Così l’agricoltura “familiare”, che si definisce innanzitutto con la natura prevalentemente domestica del lavoro nell’azienda e dalla condizione di legame intrinseco e di co-evoluzione della famiglia e dell’azienda (Fao, 2015; Pierri, Hassan, 2015), talvolta è considerata sinonimo di agricoltura di “piccola scala”, includendo anche aziende di dimensioni talmente piccole da risultare del tutto accessorie rispetto agli interessi, agli impegni lavorativi e alla formazione del reddito della famiglia.
Altre volte nell’agricoltura familiare si comprendono anche le aziende in cui tutta l’attività di lavoro è svolta esclusivamente dal solo conduttore con buona pace per l’assunto che, perché l’agricoltura possa definirsi “familiare”, anche altri membri della famiglia dovrebbero essere coinvolti (Greco, 2015)1.

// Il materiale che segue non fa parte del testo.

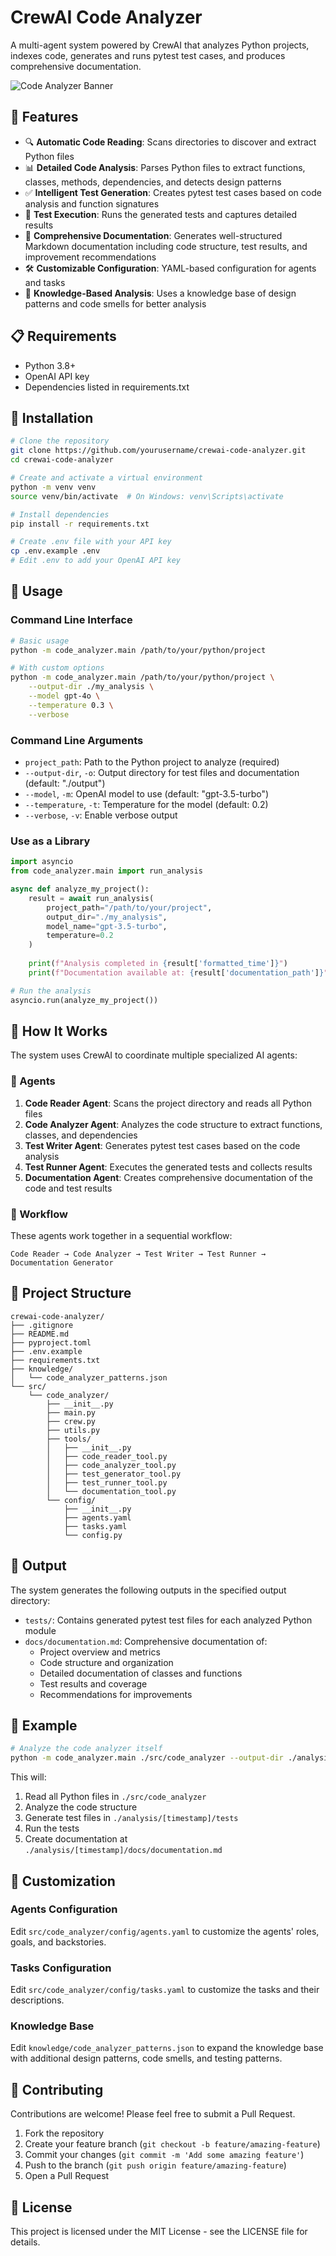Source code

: # CrewAI Code Analyzer

A multi-agent system powered by CrewAI that analyzes Python projects, indexes code, generates and runs pytest test cases, and produces comprehensive documentation.

![Code Analyzer Banner](https://via.placeholder.com/800x200.png?text=CrewAI+Code+Analyzer)

## 🌟 Features

- 🔍 **Automatic Code Reading**: Scans directories to discover and extract Python files
- 📊 **Detailed Code Analysis**: Parses Python files to extract functions, classes, methods, dependencies, and detects design patterns
- ✅ **Intelligent Test Generation**: Creates pytest test cases based on code analysis and function signatures
- 🧪 **Test Execution**: Runs the generated tests and captures detailed results
- 📝 **Comprehensive Documentation**: Generates well-structured Markdown documentation including code structure, test results, and improvement recommendations
- 🛠️ **Customizable Configuration**: YAML-based configuration for agents and tasks
- 🧠 **Knowledge-Based Analysis**: Uses a knowledge base of design patterns and code smells for better analysis

## 📋 Requirements

- Python 3.8+
- OpenAI API key
- Dependencies listed in requirements.txt

## 🚀 Installation

```bash
# Clone the repository
git clone https://github.com/yourusername/crewai-code-analyzer.git
cd crewai-code-analyzer

# Create and activate a virtual environment
python -m venv venv
source venv/bin/activate  # On Windows: venv\Scripts\activate

# Install dependencies
pip install -r requirements.txt

# Create .env file with your API key
cp .env.example .env
# Edit .env to add your OpenAI API key
```

## 🔧 Usage

### Command Line Interface

```bash
# Basic usage
python -m code_analyzer.main /path/to/your/python/project

# With custom options
python -m code_analyzer.main /path/to/your/python/project \
    --output-dir ./my_analysis \
    --model gpt-4o \
    --temperature 0.3 \
    --verbose
```

### Command Line Arguments

- `project_path`: Path to the Python project to analyze (required)
- `--output-dir`, `-o`: Output directory for test files and documentation (default: "./output")
- `--model`, `-m`: OpenAI model to use (default: "gpt-3.5-turbo")
- `--temperature`, `-t`: Temperature for the model (default: 0.2)
- `--verbose`, `-v`: Enable verbose output

### Use as a Library

```python
import asyncio
from code_analyzer.main import run_analysis

async def analyze_my_project():
    result = await run_analysis(
        project_path="/path/to/your/project",
        output_dir="./my_analysis",
        model_name="gpt-3.5-turbo",
        temperature=0.2
    )
    
    print(f"Analysis completed in {result['formatted_time']}")
    print(f"Documentation available at: {result['documentation_path']}")

# Run the analysis
asyncio.run(analyze_my_project())
```

## 🧠 How It Works

The system uses CrewAI to coordinate multiple specialized AI agents:

### 👥 Agents

1. **Code Reader Agent**: Scans the project directory and reads all Python files
2. **Code Analyzer Agent**: Analyzes the code structure to extract functions, classes, and dependencies
3. **Test Writer Agent**: Generates pytest test cases based on the code analysis
4. **Test Runner Agent**: Executes the generated tests and collects results
5. **Documentation Agent**: Creates comprehensive documentation of the code and test results

### 🔄 Workflow

These agents work together in a sequential workflow:

```
Code Reader → Code Analyzer → Test Writer → Test Runner → Documentation Generator
```

## 📂 Project Structure

```
crewai-code-analyzer/
├── .gitignore
├── README.md
├── pyproject.toml
├── .env.example
├── requirements.txt
├── knowledge/
│   └── code_analyzer_patterns.json
└── src/
    └── code_analyzer/
        ├── __init__.py
        ├── main.py
        ├── crew.py
        ├── utils.py
        ├── tools/
        │   ├── __init__.py
        │   ├── code_reader_tool.py
        │   ├── code_analyzer_tool.py
        │   ├── test_generator_tool.py
        │   ├── test_runner_tool.py
        │   └── documentation_tool.py
        └── config/
            ├── __init__.py
            ├── agents.yaml
            ├── tasks.yaml
            └── config.py
```

## 📝 Output

The system generates the following outputs in the specified output directory:

- `tests/`: Contains generated pytest test files for each analyzed Python module
- `docs/documentation.md`: Comprehensive documentation of:
  - Project overview and metrics
  - Code structure and organization
  - Detailed documentation of classes and functions
  - Test results and coverage
  - Recommendations for improvements

## 🎯 Example

```bash
# Analyze the code analyzer itself
python -m code_analyzer.main ./src/code_analyzer --output-dir ./analysis --model gpt-4o
```

This will:
1. Read all Python files in `./src/code_analyzer`
2. Analyze the code structure
3. Generate test files in `./analysis/[timestamp]/tests`
4. Run the tests
5. Create documentation at `./analysis/[timestamp]/docs/documentation.md`

## 🚧 Customization

### Agents Configuration

Edit `src/code_analyzer/config/agents.yaml` to customize the agents' roles, goals, and backstories.

### Tasks Configuration

Edit `src/code_analyzer/config/tasks.yaml` to customize the tasks and their descriptions.

### Knowledge Base

Edit `knowledge/code_analyzer_patterns.json` to expand the knowledge base with additional design patterns, code smells, and testing patterns.

## 🤝 Contributing

Contributions are welcome! Please feel free to submit a Pull Request.

1. Fork the repository
2. Create your feature branch (`git checkout -b feature/amazing-feature`)
3. Commit your changes (`git commit -m 'Add some amazing feature'`)
4. Push to the branch (`git push origin feature/amazing-feature`)
5. Open a Pull Request

## 📄 License

This project is licensed under the MIT License - see the LICENSE file for details.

Su un altro piano, rimane spesso non chiarito se, riferendosi all’agricoltura familiare, specie nel contesto dei paesi sviluppati, ci si limiti a considerare l’agricoltura a carattere imprenditoriale e quindi rivolta al mercato: dove ha senso contrapporre l’agricoltura familiare a quella “capitalistica” (che impiega prevalentemente lavoro esterno salariato o bracciantile) o a quella “latifondistica” (il cui obiettivo primario è la rendita fondiaria), oppure si includano nella definizione anche tutte le forme di produzione agricola, anche per semplice autoconsumo, che allora potrebbero pure debordare dai censimenti per includere gli orti familiari: quelli annessi alle abitazioni, o quelli urbani su terreni adibiti allo scopo dalle municipalità.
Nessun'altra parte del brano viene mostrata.